The study enrolled 2,456 participants of the Coronary Artery Risk Development Study in Young Adults (CARDIA), an ongoing, multicenter, longitudinal study that began in 1985-1986 with 5,115 men and women aged 18-30 years: 2,637 African Americans and 2,478 whites. Dr. Lacy and her colleagues recruited from the year 20 group in 2005-2006. All subjects were diabetes free at baseline; the study excluded those who had prevalent diabetes or no diabetes data at year 20.
Follow-up was done after 5 years (year 25 from the start of CARDIA). The subjects had fasting and 2-hour postload glucose measured via the hexokinase ultraviolet method, as well as HbA1c, which was tested via a Tosoh G7 high-performance liquid chromatography instrument. These same measurements were taken at baseline in year 20. Model discrimination, calibration, and integrated discrimination improvement with incident diabetes were measured with these data, both before and after taking HbA1c into account, as defined by the American Diabetes Association’s 2010 guidelines.
Discrimination with the model for the overall population gave an area under the curve of 0.841, which investigators described as “good.” That number rose to 0.863 when factoring in HbA1c (P = .03). Similar increases in model discrimination were found in both white (0.875 to 0.902, P = .08) and African American (0.796 to 0.816, P = .14) populations.

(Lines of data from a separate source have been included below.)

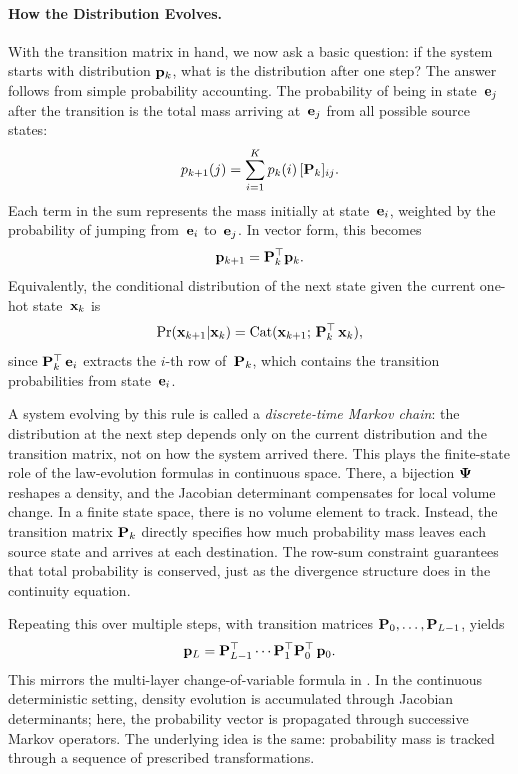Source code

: \paragraph{How the Distribution Evolves.}
With the transition matrix in hand, we now ask a basic question: if the
system starts with distribution $\rvp_k$, what is the distribution after
one step? The answer follows from simple probability accounting. The
probability of being in state~$\rve_j$ after the transition is the total
mass arriving at~$\rve_j$ from all possible source states:
\begin{equation}
p_{k+1}(j) = \sum_{i=1}^K p_k(i)\,[\rmP_k]_{ij}.
\label{eq:discrete-transport-one-step}
\end{equation}
Each term in the sum represents the mass initially at state~$\rve_i$,
weighted by the probability of jumping from~$\rve_i$ to~$\rve_j$.
In vector form, this becomes
\[
\rvp_{k+1} = \rmP_k^\top \rvp_k.
\]
Equivalently, the conditional distribution of the next state given the
current one-hot state~$\rvx_k$ is
\[
\Pr(\rvx_{k+1} | \rvx_k)
= \mathrm{Cat}(\rvx_{k+1};\,\rmP_k^\top\,\rvx_k),
\]
since $\rmP_k^\top\,\rve_i$ extracts the $i$-th row of~$\rmP_k$, which
contains the transition probabilities from state~$\rve_i$.

A system evolving by this rule is called a \emph{discrete-time Markov
chain}: the distribution at the next step depends only on the current
distribution and the transition matrix, not on how the system arrived
there. This plays the finite-state role of the law-evolution formulas in continuous space. There, a bijection $\bPsi$ reshapes a density, and the
Jacobian determinant compensates for local volume change. In a finite
state space, there is no volume element to track. Instead, the transition
matrix $\rmP_k$ directly specifies how much probability mass leaves each
source state and arrives at each destination. The row-sum constraint
guarantees that total probability is conserved, just as the divergence
structure does in the continuity equation.

Repeating this over multiple steps, with transition matrices
$\rmP_0, \dots, \rmP_{L-1}$, yields
\begin{equation*}
\rvp_L = \rmP_{L-1}^\top \cdots \rmP_1^\top \rmP_0^\top\, \rvp_0.
\end{equation*}
This mirrors the multi-layer change-of-variable formula in
. In the continuous deterministic setting, density
evolution is accumulated through Jacobian determinants; here, the
probability vector is propagated through successive Markov operators.
The underlying idea is the same: probability mass is tracked through a
sequence of prescribed transformations.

“When racial subgroups in CARDIA were analyzed separately, model performance was better among whites than African Americans,” the authors concluded. “For all models that used ADA 2010 diagnostic guidelines, model discrimination was significantly higher in whites than African Americans [and] the addition of baseline A1c improved model discrimination in whites and African Americans to a similar degree.”

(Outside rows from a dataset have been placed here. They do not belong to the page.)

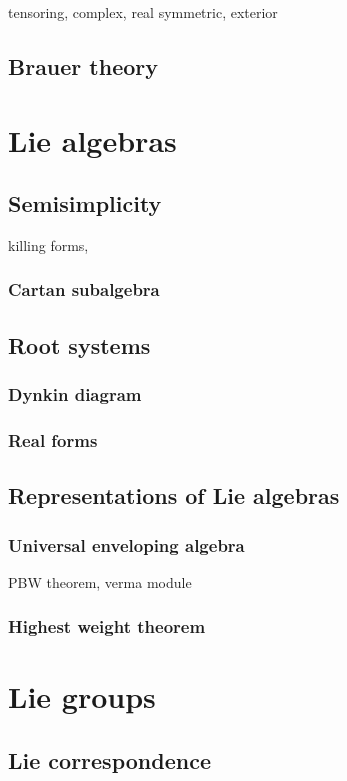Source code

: \documentclass{../note}
\begin{document}
tensoring, complex, real
symmetric, exterior


\chapter{Brauer theory}






\part{Lie algebras}
\chapter{Semisimplicity}
killing forms,
\section{Cartan subalgebra}

\chapter{Root systems}
\section{Dynkin diagram}
\section{Real forms}

\chapter{Representations of Lie algebras}
\section{Universal enveloping algebra}
PBW theorem, verma module
\section{Highest weight theorem}



\part{Lie groups}
\chapter{Lie correspondence}
\end{document}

Integrated Discrimination Improvement analyses also showed that HbA1c substantially improved model discrimination for both the African-American and white cohorts. Furthermore, in the overall study population, “the 5-year incidence of type 2 diabetes was 3.0% (n = 74) under the ADA 2004 diagnostic guidelines versus 5.1% (n = 124) using the ADA 2010 guidelines.” African Americans were found to be slightly more at risk for developing type 2 diabetes compared with whites.

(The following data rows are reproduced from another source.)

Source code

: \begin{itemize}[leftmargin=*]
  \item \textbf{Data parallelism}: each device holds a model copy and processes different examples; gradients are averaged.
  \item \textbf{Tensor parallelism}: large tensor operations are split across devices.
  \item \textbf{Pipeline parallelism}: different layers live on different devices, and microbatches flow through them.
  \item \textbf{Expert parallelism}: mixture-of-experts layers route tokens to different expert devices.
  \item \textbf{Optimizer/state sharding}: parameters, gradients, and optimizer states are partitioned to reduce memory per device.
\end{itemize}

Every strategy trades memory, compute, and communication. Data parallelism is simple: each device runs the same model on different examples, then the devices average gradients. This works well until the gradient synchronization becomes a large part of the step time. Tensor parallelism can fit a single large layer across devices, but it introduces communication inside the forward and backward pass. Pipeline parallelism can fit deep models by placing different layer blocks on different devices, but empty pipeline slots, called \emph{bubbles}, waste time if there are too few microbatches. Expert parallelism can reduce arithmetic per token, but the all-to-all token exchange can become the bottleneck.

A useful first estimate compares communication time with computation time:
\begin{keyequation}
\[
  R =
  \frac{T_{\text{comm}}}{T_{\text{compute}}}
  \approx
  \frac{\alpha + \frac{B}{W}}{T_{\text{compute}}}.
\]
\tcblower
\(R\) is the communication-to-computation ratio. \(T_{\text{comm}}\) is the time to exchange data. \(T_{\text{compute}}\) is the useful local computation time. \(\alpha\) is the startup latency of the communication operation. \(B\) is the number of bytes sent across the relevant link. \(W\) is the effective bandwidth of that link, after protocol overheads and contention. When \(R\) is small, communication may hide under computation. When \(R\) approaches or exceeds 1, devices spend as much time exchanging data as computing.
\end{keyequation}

Dr. Lacy and her colleagues concluded by saying these findings highlight the need for discrimination models to use the 2010 American Diabetes Association guidelines and incorporate HbA1c as a parameter. However, further study is needed to find a predictive model as effective for African Americans and other racial minorities as the model in this trial turned out to be for whites.
The researchers did not report any conflicts of interest. The National Heart, Lung, and Blood Institute and the National Institute on Aging funded the study.
FROM DIABETES CARE
Key clinical point: Adding hemoglobin A1c to the existing Atherosclerosis Risk in Communities diabetes risk prediction model can significantly improve the accuracy of diabetes incidence prediction in white and African-American populations.
Major finding: With new parameters for prediction, model discrimination increased from 0.841 to 0.863 in the overall population, 0.796 to 0.816 among African Americans, and 0.875 to 0.902 among whites.
Data source: Cohort study of 2,456 white and African American participants in the CARDIA study in 2005-2006 who did not have diabetes.
Disclosures: The National Heart, Lung, and Blood Institute and the National Institute on Aging funded the study. The authors reported no conflicts of interest.